ELEŞTİRİ 6 – Kardak’a turistik gezi iddiası
Orgeneral Akar ve kuvvet komutanlarının 29 Ocak’ta Ege Denizi’ndeki Kardak kayalıklarına gitmeleri de eleştirilmişti. CHP yönetimi bunu, “Turistik ziyaret” olarak niteledi. Askeri kaynaklar, “Bu ziyaret bazı art niyetli çevrelerce olumsuz şekilde yorumlandı, Orgeneral Akar üzerinden TSK yıpratılmaya çalışıldı. Önemli bir kararlılık mesajı veren olayın Yunanistan’ın ekmeğine yağ sürecek şekilde iç politika malzemesi yapılması düşündürücü” yorumu yapıldı.
ELEŞTİRİ 7 – Darbeci Mehmet Dişli ile ortak villa iddiası
Genelkurmay Karargâhı’nı rahatsız eden “Orgeneral Akar’ın 15 Temmuz darbe girişiminin kilit ismi Mehmet Dişli ile ortak villa arsası satın aldıkları” iddiasını, CHP İstanbul Milletvekili Mahmut Tanal gündeme taşımıştı. Genelkurmay Başkanlığı bu iddiayı kesin bir dille yalanladı. Buna rağmen tartışmanın sürmesinden Karargâh rahatsızlık duyuyor. Haberin tamamını Hürriyet’ten okuyabilirsiniz
Genelkurmay’dan 2 gün sonra tepki geldi
Genelkurmay Başkanlığı’ndan Hürriyet gazetesinde Hande Fırat’ın “Karargah rahatsız” başlıklı haberine açıklama, haber yayınlandıktan 2 gün sonra geldi.
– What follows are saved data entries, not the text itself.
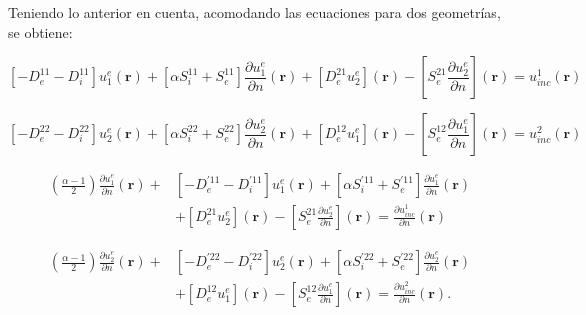 \documentclass[12pt,letterpaper]{article}
\numberwithin{equation}{section}
\begin{document}
Teniendo lo anterior en cuenta, acomodando las ecuaciones para dos geometrías, se obtiene:

\begin{equation}
\left[-D_{e}^{11} - D_{i}^{11}\right] u^{e}_1(\textbf{r}) + \left[\alpha S_{i}^{11} + S_{e}^{11}\right]\frac{\partial u^{e}_1}{\partial n}(\textbf{r}) + \left[D_{e}^{21} u^{e}_2\right](\textbf{r}) - \left[S_{e}^{21} \frac{\partial u^{e}_2}{\partial n}\right](\textbf{r}) = u_{inc}^1(\textbf{r}) 
\label{eq: multi_trans_1}		
\end{equation}

\begin{equation}
\left[-D_{e}^{22} - D_{i}^{22}\right] u^{e}_2(\textbf{r}) + \left[\alpha S_{i}^{22} + S_{e}^{22}\right]\frac{\partial u^{e}_2}{\partial n}(\textbf{r}) + \left[D_{e}^{12} u^{e}_1\right](\textbf{r}) - \left[S_{e}^{12} \frac{\partial u^{e}_1}{\partial n}\right](\textbf{r}) = u_{inc}^2(\textbf{r}) 
\label{eq: multi_trans_2}		
\end{equation}

\begin{equation}
\begin{split}
(\frac{\alpha - 1}{2})\frac{\partial u^{e}_1}{\partial n}(\textbf{r}) + &\left[-D_{e}^{'11} - D_{i}^{'11}\right] u^{e}_1(\textbf{r}) + \left[\alpha S_{i}^{'11} + S_{e}^{'11}\right]\frac{\partial u^{e}_1}{\partial n}(\textbf{r})\\
&+ \left[D_{e}^{21} u^{e}_2\right](\textbf{r}) - \left[S_{e}^{21} \frac{\partial u^{e}_2}{\partial n}\right](\textbf{r}) = \frac{\partial u_{inc}^1}{\partial n}(\textbf{r}) 
\end{split}
\label{eq: multi_trans_deriv_1}		
\end{equation}

\begin{equation}
\begin{split}
(\frac{\alpha - 1}{2})\frac{\partial u^{e}_2}{\partial n}(\textbf{r}) + &\left[-D_{e}^{'22} - D_{i}^{'22}\right] u^{e}_2(\textbf{r}) + \left[\alpha S_{i}^{'22} + S_{e}^{'22}\right]\frac{\partial u^{e}_2}{\partial n}(\textbf{r})\\
&+ \left[D_{e}^{12} u^{e}_1\right](\textbf{r}) - \left[S_{e}^{12} \frac{\partial u^{e}_1}{\partial n}\right](\textbf{r}) = \frac{\partial u_{inc}^2}{\partial n}(\textbf{r}). 
\end{split}
\label{eq: multi_trans_deriv_2}		
\end{equation}
\end{document}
TSK’nın açıklamasının tamamı şöyleydi:
“Son zamanlarda, sürekli olarak Genelkurmay Başkanı’nın şahsı üzerinden yapılan mesnetsiz ve maksatlı eleştirilerle, Türk Silahlı Kuvvetleri yıpratılmaya, ülkemizin ve milletimizin güvenliği için yapılan mücadelenin gölgelenmeye çalışıldığını üzüntüyle müşahede etmekteyiz.
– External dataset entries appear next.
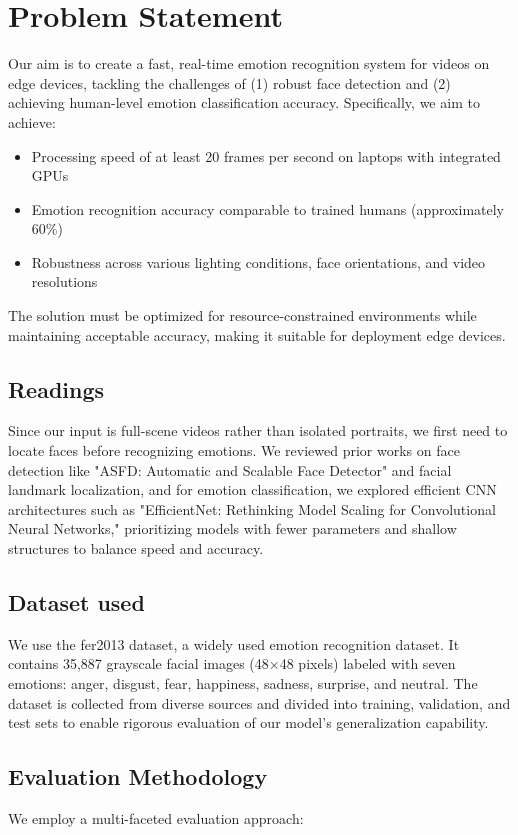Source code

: \section{Problem Statement}
Our aim is to create a fast, real-time emotion recognition system for videos on edge devices, tackling the challenges of (1) robust face detection and (2) achieving human-level emotion classification accuracy. Specifically, we aim to achieve:

\begin{itemize}
    \item Processing speed of at least 20 frames per second on laptops with integrated GPUs
    \item Emotion recognition accuracy comparable to trained humans (approximately 60\%)
    \item Robustness across various lighting conditions, face orientations, and video resolutions
\end{itemize}

The solution must be optimized for resource-constrained environments while maintaining acceptable accuracy, making it suitable for deployment edge devices.

\subsection{Readings}
Since our input is full-scene videos rather than isolated portraits, we first need to locate faces before recognizing emotions. We reviewed prior works on face detection like "ASFD: Automatic and Scalable Face Detector"\cite{ASFD} and facial landmark localization, and for emotion classification, we explored efficient CNN architectures such as "EfficientNet: Rethinking Model Scaling for Convolutional Neural Networks,"\cite{EfficientNet} prioritizing models with fewer parameters and shallow structures to balance speed and accuracy.
\subsection{Dataset used}
We use the fer2013 dataset, a widely used emotion recognition dataset. It contains 35,887 grayscale facial images (48×48 pixels) labeled with seven emotions: anger, disgust, fear, happiness, sadness, surprise, and neutral. The dataset is collected from diverse sources and divided into training, validation, and test sets to enable rigorous evaluation of our model's generalization capability.

\subsection{Evaluation Methodology}
We employ a multi-faceted evaluation approach:

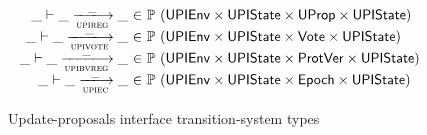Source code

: \begin{figure}[htb]
\begin{equation*}
\begin{array}{r@{~\in~}l}
      \_ \vdash \_ \trans{upireg}{\_} \_ &
      \powerset (\UPIEnv \times \UPIState \times \UProp \times \UPIState)\\
      \_ \vdash \_ \trans{upivote}{\_} \_ &
      \powerset (\UPIEnv \times \UPIState \times \Vote \times \UPIState)\\
      \_ \vdash \_ \trans{upibvreg}{\_} \_ &
      \powerset (\UPIEnv \times \UPIState \times \ProtVer \times \UPIState)\\
      \_ \vdash \_ \trans{upiec}{\_} \_ &
      \powerset (\UPIEnv \times \UPIState \times \Epoch \times \UPIState)
    \end{array}
  \end{equation*}
  \caption{Update-proposals interface transition-system types}
  \label{fig:ts-types:upi}
\end{figure}


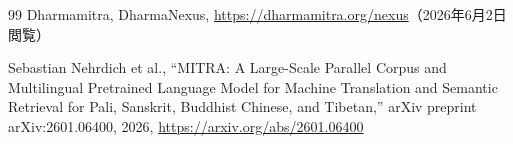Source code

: \documentclass[uplatex,dvipdfmx,11pt,a4paper]{jsarticle}
\begin{document}
\begin{thebibliography}{99}
Dharmamitra,
\newblock DharmaNexus,
\newblock \url{https://dharmamitra.org/nexus}（2026年6月2日閲覧）

Sebastian Nehrdich et al.,
\newblock ``MITRA: A Large-Scale Parallel Corpus and Multilingual Pretrained Language Model for Machine Translation and Semantic Retrieval for Pali, Sanskrit, Buddhist Chinese, and Tibetan,''
\newblock arXiv preprint arXiv:2601.06400, 2026,
\newblock \url{https://arxiv.org/abs/2601.06400}

\end{thebibliography}
\end{document}
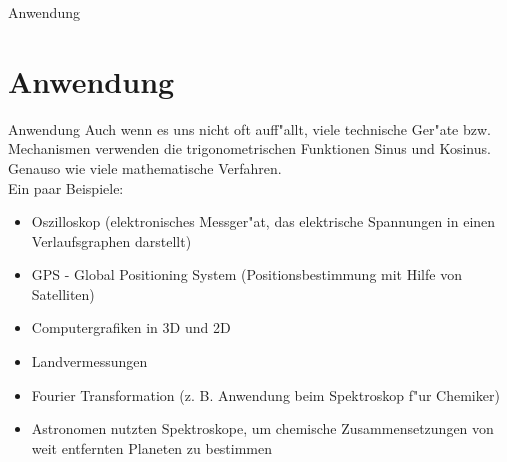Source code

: \documentclass{standalone}
\begin{document}
\begin{frame}
  \begin{center}
    Anwendung
  \end{center}
  \section{Anwendung}
\end{frame}

\begin{frame}{Anwendung}
  \vspace{-\topsep}
  Auch wenn es uns nicht oft auff{"a}llt, viele technische Ger{"a}te bzw. Mechanismen verwenden die trigonometrischen Funktionen Sinus und Kosinus. Genauso wie viele mathematische Verfahren.\\
  \noindent Ein paar Beispiele:

  \begin{itemize}
    \setlength{\parskip}{0pt}
    \setlength{\itemsep}{0pt plus 1pt}
    \item<2-> Oszilloskop (elektronisches Messger{"a}t, das elektrische Spannungen in einen Verlaufsgraphen darstellt) 
    \item<3-> GPS - Global Positioning System (Positionsbestimmung mit Hilfe von Satelliten)
    \item<4-> Computergrafiken in 3D und 2D
    \item<5-> Landvermessungen
    \item<6-> Fourier Transformation (z. B. Anwendung beim Spektroskop f{"u}r Chemiker)
    \item<7-> Astronomen nutzten Spektroskope, um chemische Zusammensetzungen von weit entfernten Planeten zu bestimmen
  \end{itemize}
\end{frame}
\end{document}
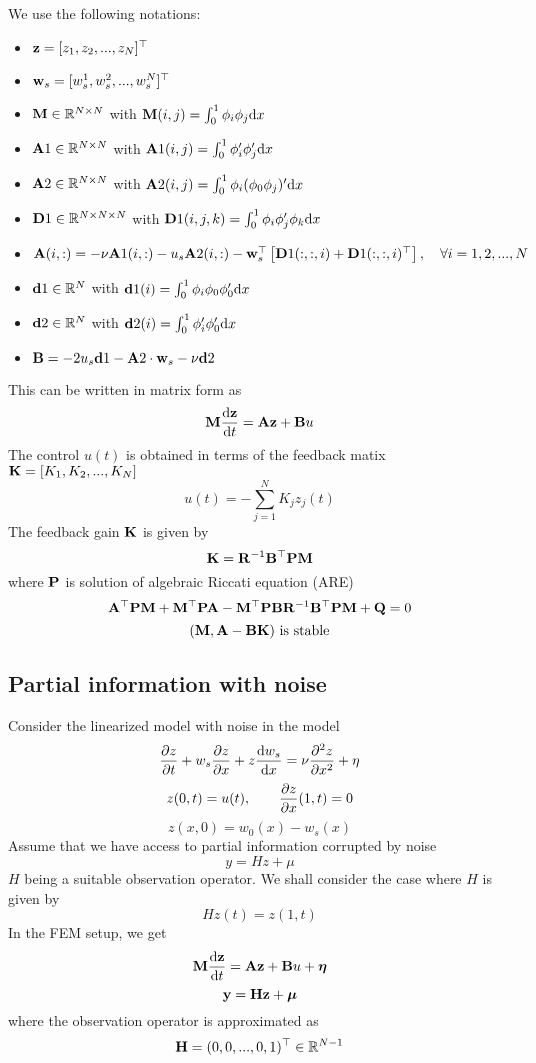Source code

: \documentclass[12pt]{article}
\begin{document}
 We use the following notations:
\begin{itemize}
 \item ${\mathbf z} = [z_1,z_2,...,z_N]^\top$
 \item ${\mathbf w}_s = [w_s^1,w_s^2,...,w_s^N]^\top$
 \item ${\mathbf M} \in \mathbb{R}^{N \times N}$ with ${\mathbf M}(i,j) = \int_0^1 \phi_i\phi_j \textrm{d} x$
 \item ${\mathbf A}1 \in \mathbb{R}^{N \times N}$ with ${\mathbf A}1(i,j) = \int_0^1 \phi_i'\phi_j' \textrm{d} x$
 \item ${\mathbf A}2 \in \mathbb{R}^{N \times N}$ with ${\mathbf A}2(i,j) = \int_0^1 \phi_i(\phi_0 \phi_j)' \textrm{d} x$
 \item ${\mathbf D}1 \in \mathbb{R}^{N \times N \times N}$ with ${\mathbf D}1(i,j,k) = \int_0^1 \phi_i \phi_j' \phi_k \textrm{d} x$
 \item ${\mathbf A}(i,:) = - \nu {\mathbf A}1(i,:) -u_s {\mathbf A}2(i,:) - {\mathbf w}_s^\top \left[ {\mathbf D}1(:,:,i) + {\mathbf D}1(:,:,i)^\top \right], \quad \forall i = 1,2,...,N $
 \item ${\mathbf d}1 \in \mathbb{R}^{N}$ with ${\mathbf d}1(i) = \int_0^1 \phi_i \phi_0 \phi_0' \textrm{d} x$
 \item ${\mathbf d}2 \in \mathbb{R}^{N}$ with ${\mathbf d}2(i) = \int_0^1 \phi_i'\phi_0' \textrm{d} x$
 \item ${\mathbf B} = -2 u_s {\mathbf d}1 - {\mathbf A}2 \cdot {\mathbf w}_s - \nu {\mathbf d}2$
\end{itemize}
This can be written in matrix form as
\[
{\mathbf M} \frac{\textrm{d} {\mathbf z}}{\textrm{d} t} = {\mathbf A} {\mathbf z} + {\mathbf B} u
\]
The control $u(t)$ is obtained in terms of the feedback matix ${\mathbf K} = [K_1, K_2, ..., K_N]$ 
\[
 u(t) = - \sum_{j=1}^N K_j z_j(t)
\]
The feedback gain ${\mathbf K}$ is given by
\[
{\mathbf K} = {\mathbf R}^{-1} {\mathbf B}^\top {\mathbf P} {\mathbf M}
\]
where ${\mathbf P}$ is solution of algebraic Riccati equation (ARE)
\[
{\mathbf A}^\top {\mathbf P} {\mathbf M} + {\mathbf M}^\top {\mathbf P} {\mathbf A} - {\mathbf M}^\top {\mathbf P} {\mathbf B} {\mathbf R}^{-1} {\mathbf B}^\top {\mathbf P} {\mathbf M} + {\mathbf Q}  = 0
\]
\[
 ({\mathbf M},{\mathbf A} - {\mathbf B} {\mathbf K}) \text{ is stable} 
\]

\subsection{Partial information with noise}
Consider the linearized model with noise in the model
\begin{equation}
\frac{\partial z}{\partial t} + w_s \frac{\partial z}{\partial x} + z \frac{\textrm{d} w_s}{\textrm{d} x} = \nu \frac{\partial ^2 z}{\partial x^2} + \eta
\end{equation}
\begin{equation}
z(0,t) = u(t), \qquad \frac{\partial z}{\partial x}(1,t) = 0
\end{equation}
\begin{equation}
z(x,0) = w_0(x) - w_s(x)
\end{equation}
Assume that we have access to partial information corrupted by noise
\[
y = Hz + \mu
\]
$H$ being a suitable observation operator. We shall consider the case where $H$ is given by
\[
 Hz(t) = z(1,t)
\]
In the FEM setup, we get
\[
 {\mathbf M} \frac{\textrm{d} {\mathbf z}}{\textrm{d} t} = {\mathbf A} {\mathbf z} + {\mathbf B} u + \boldsymbol\eta 
\]
\[
 {\mathbf y} = {\mathbf H} {\mathbf z} + \boldsymbol\mu
\]
where the observation operator is approximated as
\[
 {\mathbf H} = (0,0,...,0,1)^\top \in \mathbb{R}^{N-1}
\]
\end{document}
Türk Silahlı Kuvvetleri’ne ve Genelkurmay Başkanı’nın şahsına yönelik eleştiri kisvesi altında iftiraya varan iddialar ile ilgili bir basın mensubuna bilgilendirmede bulunulmuş ve bu hususlar 25 Şubat 2017 tarihinde yayımlanmıştır.
Yapılan değerlendirmenin içeriği, dikkat ve hassasiyetle düzenlenmiş, ‘Karargah Rahatsız, Karargah’ta Rahatsızlık, Türk Silahlı Kuvvetleri’nde Rahatsızlık vb.’ gibi ibareler söz konusu dahi olmamıştır. Sorulan sorulara özetle, ‘Türk Silahlı Kuvvetleri’nin iç politika malzemesi haline getirilmemesi, şahsi işlerden uzak tutulması gerektiği’ ifade edilmiştir.
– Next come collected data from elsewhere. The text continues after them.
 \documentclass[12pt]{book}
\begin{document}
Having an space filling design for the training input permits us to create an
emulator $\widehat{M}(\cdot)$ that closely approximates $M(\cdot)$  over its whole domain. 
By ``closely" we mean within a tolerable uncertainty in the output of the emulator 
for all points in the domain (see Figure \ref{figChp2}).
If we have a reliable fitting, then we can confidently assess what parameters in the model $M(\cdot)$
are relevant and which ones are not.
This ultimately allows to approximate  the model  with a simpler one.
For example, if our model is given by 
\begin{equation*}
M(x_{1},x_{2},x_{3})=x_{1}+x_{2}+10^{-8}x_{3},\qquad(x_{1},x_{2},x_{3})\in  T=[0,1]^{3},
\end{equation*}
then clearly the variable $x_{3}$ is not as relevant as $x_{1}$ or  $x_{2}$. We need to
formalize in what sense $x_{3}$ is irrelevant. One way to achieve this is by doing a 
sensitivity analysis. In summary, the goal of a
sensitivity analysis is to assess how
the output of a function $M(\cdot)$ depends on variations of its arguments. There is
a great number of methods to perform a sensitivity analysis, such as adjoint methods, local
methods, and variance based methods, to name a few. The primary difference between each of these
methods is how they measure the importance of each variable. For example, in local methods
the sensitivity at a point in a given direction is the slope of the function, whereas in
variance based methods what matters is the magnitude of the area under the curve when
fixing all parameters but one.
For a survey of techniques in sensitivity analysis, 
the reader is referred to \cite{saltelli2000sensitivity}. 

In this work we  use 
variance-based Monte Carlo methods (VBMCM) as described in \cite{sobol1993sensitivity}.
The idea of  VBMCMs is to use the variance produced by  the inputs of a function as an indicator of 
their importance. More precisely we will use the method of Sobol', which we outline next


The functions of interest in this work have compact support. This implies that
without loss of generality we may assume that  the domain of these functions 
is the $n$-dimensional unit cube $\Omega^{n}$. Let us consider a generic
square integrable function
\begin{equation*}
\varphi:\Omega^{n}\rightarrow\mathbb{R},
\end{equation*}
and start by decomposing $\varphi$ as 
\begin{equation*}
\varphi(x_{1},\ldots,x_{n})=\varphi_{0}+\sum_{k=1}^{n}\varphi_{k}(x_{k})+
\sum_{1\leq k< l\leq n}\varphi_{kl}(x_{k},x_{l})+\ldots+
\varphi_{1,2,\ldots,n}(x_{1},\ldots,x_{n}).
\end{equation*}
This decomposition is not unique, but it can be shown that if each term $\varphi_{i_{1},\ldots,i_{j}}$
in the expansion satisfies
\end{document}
Kararlılık ve azimle terörle mücadele edildiği, Fırat Kalkanı Harekâtı’nın başarıyla tamamlandığı bir dönemde bu tür iddia ve iftiralarla gündemi bulandırma çabalarını esefle karşılıyoruz. Bu açıklamayı Türk Silahlı Kuvvetleri ile devlet ve hükümet arasında bir sorun varmış gibi yansıtmak, olayı saptırmaktır. Cevap verilen eleştirilerin muhatapları bellidir.
Türk Silahlı Kuvvetleri, devletinin ve milletinin emrinde olarak, her zaman olduğu gibi sarsılmaz bir inanç, kahramanlık ve fedakarlıkla şehit kanlarıyla sulanmış bayraklaşan vatan topraklarının güvenliğini sağlamak amacıyla, faaliyetlerine azim ve kararlılıkla devam etmektedir.”
Son tepki Cumhurbaşkanı Erdoğan’dan geldi: Çok çirkin, terbiyesizlik, seviyesizlik. Bedelini ağır ödeyecek.
Cumhurbaşkanı Tayyip Erdoğan, Hürriyet gazetesinin tartışma yaratan “Karargâh rahatsız” haberine ilişkin olarak yaptığı açıklamada, manşet için “Çok çok çirkin, terbiyesizlik, seviyesizlik” ifadesini kullanan Erdoğan, “Bunlar tabii bizleri rahatsız ettiği gibi, TSK’yı hayli hayli rahatsız etmiştir” dedi.
Erdoğan sözlerini şöyle sürdürdü:
“Böyle bir başlığı atmaya ne yönetimi ne patronaj kadrosu muktedir değildir, olamaz. Bu işin hukuki süreci neyse, zaten bazı adımlar atılmış vaziyette. Bizler takipçisi olacağız. Devleti kendi içinde birbirine düşürmeye kimsenin hakkı yoktur. Bunlar, bunların eski alışkanlıklarıdır. Herkes yerini, konumunu bilecek. Bizi kendi içimizde kim birbirine düşürmeye çalışıyorsa bunun bedelini ağır ödeyecektir.”